10 things NOBODY tells you about car tyres

10 things NOBODY tells you about car tyres

Tyres are perhaps the most ignored or misunderstood parts of a car. A lot of car owners don’t bother about tyres except for filling up air, and getting the occasional ‘alignment-balancing’ done. Often, not knowing enough about tyres causes a lot of repairs, expenses and even accidents. Here are 10 things every car owner must know about tyres.

Proper inflation is everything

Over-inflation is bad. Under-inflation can be fatal. Always, make sure that your car’s tyres run the same pressure specified by the automaker. While underinflation can cause punctures, and even tyre bursts at high speeds, over-inflation can cause suspension damage, a poor ride and also loss of control at high-speeds.

Burn-outs kill tyres

Burn-outs may look spectacular but they can simply destroy a car’s tyres by causing, 1. Flat spots that make the tyres prone to bursts. 2. Heavy tyre wear. 3. Loss of grip due to the tyre wear. A bald tyre will not just heat up faster and cause a tyre burst, but also dissipate water poorly, causing aquaplaning in the monsoons, potentially leading to a nasty accident.

Regular wheel alignment and balancing = long lasting tyres and suspension

Wheel alignment, balancing and rotation of tyres needs to be done according to manufacturer specified intervals. This interval varies from car to car. Consult your manual for the exact interval. For most cars, it’s 10,000 kilometers. Yes, even suspension lasts longer on balanced tyres rather than unbalanced ones. For even tyre wear, rotation of tyres is important. Also, make sure that you take your car for alignment-balancing if you experience the steering ‘pulling to one side’ or vibrations on the steering-wheel.
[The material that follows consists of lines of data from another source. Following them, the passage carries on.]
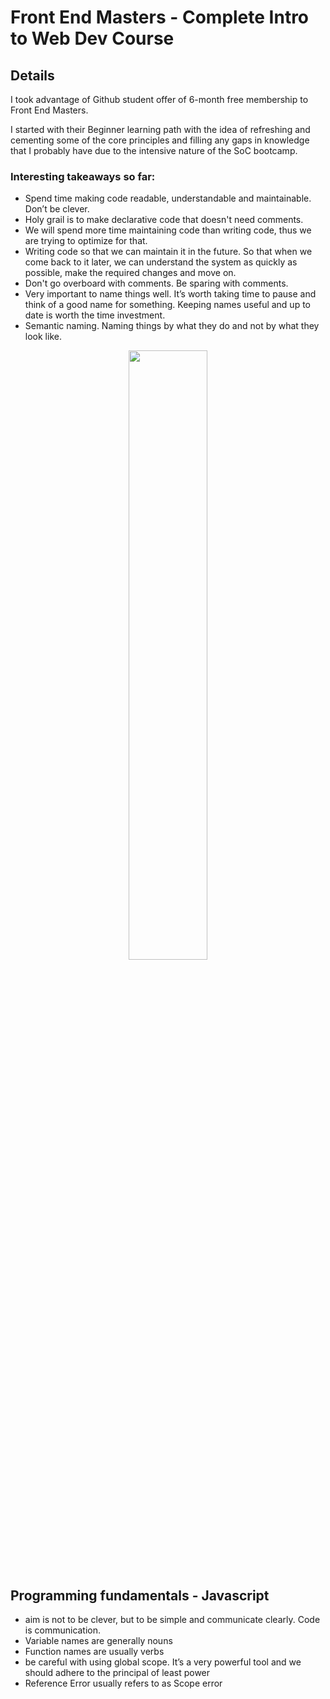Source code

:# Front End Masters - Complete Intro to Web Dev Course 


## Details 

I took advantage of Github student offer of 6-month free membership to Front End Masters. 

I started with their Beginner learning path with the idea of refreshing and cementing some of the core principles and filling any gaps in knowledge that I probably have due to the intensive nature of the SoC bootcamp.

### Interesting takeaways so far:

- Spend time making code readable, understandable and maintainable. Don’t be clever.
- Holy grail is to make declarative code that doesn't need comments.
- We will spend more time maintaining code than writing code, thus we are trying to optimize for that.
- Writing code so that we can maintain it in the future. So that when we come back to it later, we can understand the system as quickly as possible, make the required changes and move on.
- Don't go overboard with comments. Be sparing with comments.
- Very important to name things well. It’s worth taking time to pause and think of a good name for something. Keeping names useful and up to date is worth the time investment.
- Semantic naming. Naming things by what they do and not by what they look like.

<p align="center">
  <img src="https://user-images.githubusercontent.com/82081817/187060731-28e7ba92-d382-4ddd-afbe-a64731d5952e.png" width="50%" />
</p>

## Programming fundamentals - Javascript

- aim is not to be clever, but to be simple and communicate clearly. Code is communication.
- Variable names are generally nouns
- Function names are usually verbs
- be careful with using global scope. It’s a very powerful tool and we should adhere to the principal of least power
- Reference Error usually refers to as Scope error
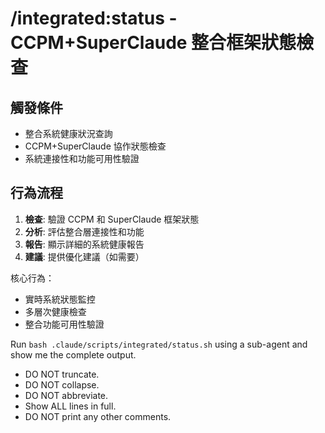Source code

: # /integrated:status - CCPM+SuperClaude 整合框架狀態檢查

## 觸發條件
- 整合系統健康狀況查詢
- CCPM+SuperClaude 協作狀態檢查
- 系統連接性和功能可用性驗證

## 行為流程
1. **檢查**: 驗證 CCPM 和 SuperClaude 框架狀態
2. **分析**: 評估整合層連接性和功能
3. **報告**: 顯示詳細的系統健康報告
4. **建議**: 提供優化建議（如需要）

核心行為：
- 實時系統狀態監控
- 多層次健康檢查
- 整合功能可用性驗證

Run `bash .claude/scripts/integrated/status.sh` using a sub-agent and show me the complete output.

- DO NOT truncate.
- DO NOT collapse.
- DO NOT abbreviate.
- Show ALL lines in full.
- DO NOT print any other comments.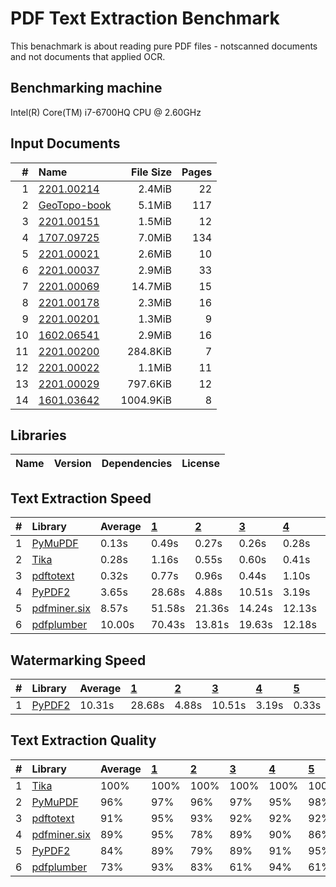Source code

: # PDF Text Extraction Benchmark
This benachmark is about reading pure PDF files - notscanned documents and not documents that applied OCR.

## Benchmarking machine
 Intel(R) Core(TM) i7-6700HQ CPU @ 2.60GHz

## Input Documents
| #  |                                               Name                                               | File Size | Pages |
| -: | :----------------------------------------------------------------------------------------------- | --------: | ----: |
|  1 | [2201.00214](https://arxiv.org/pdf/2201.00214.pdf)                                               |    2.4MiB |    22 |
|  2 | [GeoTopo-book](https://github.com/py-pdf/sample-files/raw/main/009-pdflatex-geotopo/GeoTopo.pdf) |    5.1MiB |   117 |
|  3 | [2201.00151](https://arxiv.org/pdf/2201.00151.pdf)                                               |    1.5MiB |    12 |
|  4 | [1707.09725](https://arxiv.org/pdf/1707.09725.pdf)                                               |    7.0MiB |   134 |
|  5 | [2201.00021](https://arxiv.org/pdf/2201.00021.pdf)                                               |    2.6MiB |    10 |
|  6 | [2201.00037](https://arxiv.org/pdf/2201.00037.pdf)                                               |    2.9MiB |    33 |
|  7 | [2201.00069](https://arxiv.org/pdf/2201.00069.pdf)                                               |   14.7MiB |    15 |
|  8 | [2201.00178](https://arxiv.org/pdf/2201.00178.pdf)                                               |    2.3MiB |    16 |
|  9 | [2201.00201](https://arxiv.org/pdf/2201.00201.pdf)                                               |    1.3MiB |     9 |
| 10 | [1602.06541](https://arxiv.org/pdf/1602.06541.pdf)                                               |    2.9MiB |    16 |
| 11 | [2201.00200](https://arxiv.org/pdf/2201.00200.pdf)                                               |  284.8KiB |     7 |
| 12 | [2201.00022](https://arxiv.org/pdf/2201.00022.pdf)                                               |    1.1MiB |    11 |
| 13 | [2201.00029](https://arxiv.org/pdf/2201.00029.pdf)                                               |  797.6KiB |    12 |
| 14 | [1601.03642](https://arxiv.org/pdf/1601.03642.pdf)                                               | 1004.9KiB |     8 |

## Libraries
| Name | Version | Dependencies | License |
| ---: | :------ | -----------: | ------: |


## Text Extraction Speed

| #  |                          Library                          | Average | [   1   ](https://arxiv.org/pdf/2201.00214.pdf) | [   2   ](https://github.com/py-pdf/sample-files/raw/main/009-pdflatex-geotopo/GeoTopo.pdf) | [   3   ](https://arxiv.org/pdf/2201.00151.pdf) | [   4   ](https://arxiv.org/pdf/1707.09725.pdf) | [   5   ](https://arxiv.org/pdf/2201.00021.pdf) | [   6   ](https://arxiv.org/pdf/2201.00037.pdf) | [   7   ](https://arxiv.org/pdf/2201.00069.pdf) | [   8   ](https://arxiv.org/pdf/2201.00178.pdf) | [   9   ](https://arxiv.org/pdf/2201.00201.pdf) | [  10   ](https://arxiv.org/pdf/1602.06541.pdf) | [  11   ](https://arxiv.org/pdf/2201.00200.pdf) | [  12   ](https://arxiv.org/pdf/2201.00022.pdf) | [  13   ](https://arxiv.org/pdf/2201.00029.pdf) | [  14   ](https://arxiv.org/pdf/1601.03642.pdf) |
| :- | :-------------------------------------------------------- | :------ | :---------------------------------------------- | :------------------------------------------------------------------------------------------ | :---------------------------------------------- | :---------------------------------------------- | :---------------------------------------------- | :---------------------------------------------- | :---------------------------------------------- | :---------------------------------------------- | :---------------------------------------------- | :---------------------------------------------- | :---------------------------------------------- | :---------------------------------------------- | :---------------------------------------------- | :---------------------------------------------- |
| 1  | [PyMuPDF        ](https://pypi.org/project/PyMuPDF/)      |   0.13s | 0.49s                                           | 0.27s                                                                                       | 0.26s                                           | 0.28s                                           | 0.05s                                           | 0.13s                                           | 0.06s                                           | 0.06s                                           | 0.05s                                           | 0.08s                                           | 0.03s                                           | 0.04s                                           | 0.02s                                           | 0.02s                                           |
| 2  | [Tika           ](https://pypi.org/project/tika/)         |   0.28s | 1.16s                                           | 0.55s                                                                                       | 0.60s                                           | 0.41s                                           | 0.12s                                           | 0.22s                                           | 0.15s                                           | 0.16s                                           | 0.11s                                           | 0.12s                                           | 0.06s                                           | 0.07s                                           | 0.11s                                           | 0.06s                                           |
| 3  | [pdftotext      ](https://pypi.org/project/pdftotext/)    |   0.32s | 0.77s                                           | 0.96s                                                                                       | 0.44s                                           | 1.10s                                           | 0.09s                                           | 0.27s                                           | 0.21s                                           | 0.15s                                           | 0.08s                                           | 0.14s                                           | 0.05s                                           | 0.08s                                           | 0.04s                                           | 0.04s                                           |
| 4  | [PyPDF2         ](https://pypi.org/project/PyPDF2/)       |   3.65s | 28.68s                                          | 4.88s                                                                                       | 10.51s                                          | 3.19s                                           | 0.33s                                           | 0.93s                                           | 0.43s                                           | 0.56s                                           | 0.34s                                           | 0.60s                                           | 0.23s                                           | 0.26s                                           | 0.00s                                           | 0.16s                                           |
| 5  | [pdfminer.six   ](https://pypi.org/project/pdfminer.six/) |   8.57s | 51.58s                                          | 21.36s                                                                                      | 14.24s                                          | 12.13s                                          | 2.31s                                           | 4.29s                                           | 2.14s                                           | 2.29s                                           | 1.97s                                           | 3.07s                                           | 1.54s                                           | 1.27s                                           | 0.94s                                           | 0.89s                                           |
| 6  | [pdfplumber     ](https://pypi.org/project/pdfplumber/)   |  10.00s | 70.43s                                          | 13.81s                                                                                      | 19.63s                                          | 12.18s                                          | 3.10s                                           | 5.04s                                           | 2.34s                                           | 2.21s                                           | 2.39s                                           | 3.42s                                           | 1.86s                                           | 1.47s                                           | 1.22s                                           | 0.93s                                           |


## Watermarking Speed

| #  |                       Library                       | Average | [   1   ](https://arxiv.org/pdf/2201.00214.pdf) | [   2   ](https://github.com/py-pdf/sample-files/raw/main/009-pdflatex-geotopo/GeoTopo.pdf) | [   3   ](https://arxiv.org/pdf/2201.00151.pdf) | [   4   ](https://arxiv.org/pdf/1707.09725.pdf) | [   5   ](https://arxiv.org/pdf/2201.00021.pdf) | [   6   ](https://arxiv.org/pdf/2201.00037.pdf) | [   7   ](https://arxiv.org/pdf/2201.00069.pdf) | [   8   ](https://arxiv.org/pdf/2201.00178.pdf) | [   9   ](https://arxiv.org/pdf/2201.00201.pdf) | [  10   ](https://arxiv.org/pdf/1602.06541.pdf) | [  11   ](https://arxiv.org/pdf/2201.00200.pdf) | [  12   ](https://arxiv.org/pdf/2201.00022.pdf) | [  13   ](https://arxiv.org/pdf/2201.00029.pdf) | [  14   ](https://arxiv.org/pdf/1601.03642.pdf) |
| :- | :-------------------------------------------------- | :------ | :---------------------------------------------- | :------------------------------------------------------------------------------------------ | :---------------------------------------------- | :---------------------------------------------- | :---------------------------------------------- | :---------------------------------------------- | :---------------------------------------------- | :---------------------------------------------- | :---------------------------------------------- | :---------------------------------------------- | :---------------------------------------------- | :---------------------------------------------- | :---------------------------------------------- | :---------------------------------------------- |
| 1  | [PyPDF2         ](https://pypi.org/project/PyPDF2/) |  10.31s | 28.68s                                          | 4.88s                                                                                       | 10.51s                                          | 3.19s                                           | 0.33s                                           | 0.93s                                           | 0.43s                                           | 0.56s                                           | 0.34s                                           | 0.60s                                           | 0.23s                                           | 0.26s                                           | 0.00s                                           | 0.16s                                           |

## Text Extraction Quality

| #  |                          Library                          | Average | [   1   ](https://arxiv.org/pdf/2201.00214.pdf) | [   2   ](https://github.com/py-pdf/sample-files/raw/main/009-pdflatex-geotopo/GeoTopo.pdf) | [   3   ](https://arxiv.org/pdf/2201.00151.pdf) | [   4   ](https://arxiv.org/pdf/1707.09725.pdf) | [   5   ](https://arxiv.org/pdf/2201.00021.pdf) | [   6   ](https://arxiv.org/pdf/2201.00037.pdf) | [   7   ](https://arxiv.org/pdf/2201.00069.pdf) | [   8   ](https://arxiv.org/pdf/2201.00178.pdf) | [   9   ](https://arxiv.org/pdf/2201.00201.pdf) | [  10   ](https://arxiv.org/pdf/1602.06541.pdf) | [  11   ](https://arxiv.org/pdf/2201.00200.pdf) | [  12   ](https://arxiv.org/pdf/2201.00022.pdf) | [  13   ](https://arxiv.org/pdf/2201.00029.pdf) | [  14   ](https://arxiv.org/pdf/1601.03642.pdf) |
| :- | :-------------------------------------------------------- | :------ | :---------------------------------------------- | :------------------------------------------------------------------------------------------ | :---------------------------------------------- | :---------------------------------------------- | :---------------------------------------------- | :---------------------------------------------- | :---------------------------------------------- | :---------------------------------------------- | :---------------------------------------------- | :---------------------------------------------- | :---------------------------------------------- | :---------------------------------------------- | :---------------------------------------------- | :---------------------------------------------- |
| 1  | [Tika           ](https://pypi.org/project/tika/)         | 100%    | 100%                                            | 100%                                                                                        | 100%                                            | 100%                                            | 100%                                            | 100%                                            | 100%                                            | 100%                                            | 100%                                            | 100%                                            | 100%                                            | 100%                                            |  99%                                            | 100%                                            |
| 2  | [PyMuPDF        ](https://pypi.org/project/PyMuPDF/)      |  96%    |  97%                                            |  96%                                                                                        |  97%                                            |  95%                                            |  98%                                            |  97%                                            |  93%                                            |  95%                                            |  99%                                            |  92%                                            |  98%                                            |  94%                                            |  98%                                            |  95%                                            |
| 3  | [pdftotext      ](https://pypi.org/project/pdftotext/)    |  91%    |  95%                                            |  93%                                                                                        |  92%                                            |  92%                                            |  92%                                            |  96%                                            |  90%                                            |  93%                                            |  97%                                            |  78%                                            |  94%                                            |  92%                                            |  96%                                            |  77%                                            |
| 4  | [pdfminer.six   ](https://pypi.org/project/pdfminer.six/) |  89%    |  95%                                            |  78%                                                                                        |  89%                                            |  90%                                            |  86%                                            |  94%                                            |  90%                                            |  90%                                            |  92%                                            |  87%                                            |  94%                                            |  83%                                            |  97%                                            |  83%                                            |
| 5  | [PyPDF2         ](https://pypi.org/project/PyPDF2/)       |  84%    |  89%                                            |  79%                                                                                        |  89%                                            |  91%                                            |  95%                                            |  92%                                            |  90%                                            |  89%                                            |  97%                                            |  90%                                            |  97%                                            |  91%                                            |   0%                                            |  94%                                            |
| 6  | [pdfplumber     ](https://pypi.org/project/pdfplumber/)   |  73%    |  93%                                            |  83%                                                                                        |  61%                                            |  94%                                            |  61%                                            |  94%                                            |  58%                                            |  86%                                            |  57%                                            |  55%                                            |  67%                                            |  57%                                            |  97%                                            |  65%                                            |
Overloading is an absolute no-no

 

Overloading a vehicle stresses tyres beyond its carrying capacity, increasing wear, and also the potential for failure. Each time a vehicle is overloaded, a tyre gets weakened, and obviously, this can have dangerous consequences. So, never overload a vehicle. Should it be unavoidable, cut speed by at least 30 % to give yourself some margin of safety.

High speeds on cement roads are ‘tyre-killers’

Cement/concrete roads (found on most expressways) cause much higher tyre wear than tar roads. This is because they cause the tyres to heat up more. So, when you’re on such a road, make sure that you stick to the speed limit. Driving at high-speeds – significantly higher than the speed limit – can easily cause a tyre burst.

Tyre scams are rampant in India

Big Indian cities are seeing local puncture shops putting out nails on major roads, hoping for more punctures to fix. Another big scam involves unscrupulous puncture shop owners deliberately puncturing a car’s tyre when the owner stops to get air filled. Try and stick to reputed tyre shops. It’s a good idea to get tyre pressure checked, and adjusted at fuel pumps rather than roadside ‘puncture-wallahs‘.

Buying online may not be always be a bright idea

A lot of people are now buying tyres online, and getting them fitted at a nearby tyre shop. This is not a bad idea considering the fact that online purchases allow for a fair bit of savings in many cases. However, do note that a lot of tyres sold online may be defective. Then, there’s the issue of ‘old-stock’, which means that you stand to lose a good chunk of warranty. If you’re getting tyres very cheap online, there’s a good chance that the deal has some kind of strings attached to it.

Fat tyres are more for looks than performance

Fat tyres make a lot of cars look good, but are wholly unnecessary as far as performance goes. Fat tyres cut fuel efficiency, increase tyre noise in many cases, and also make cars go slower due to higher rolling resistance and weight. If you have to upsize, make sure that the new tyres are within the ‘advisable rolling diameter’ that will suit your car. There are many online tyre-size calculators that will help you figure this out.

High-performance tyres wear out much faster

High-performance tyres can offer great grip but they also wear out faster. If you drive a budget car mainly for commuting and stick to sane speeds, there’s no real benefit of fitting high-performance tyres to your car. Such tyres are quite expensive, and also need to be replaced much earlier.

Turning the steering wheel while stationary wears out tyres rapidly

And this is exactly why it’s a good idea to move your car a little before you attempt to turn the steering. So, when you’re backing into or out of a parking spot, try to get your vehicle moving at least a little before turning the steering wheel.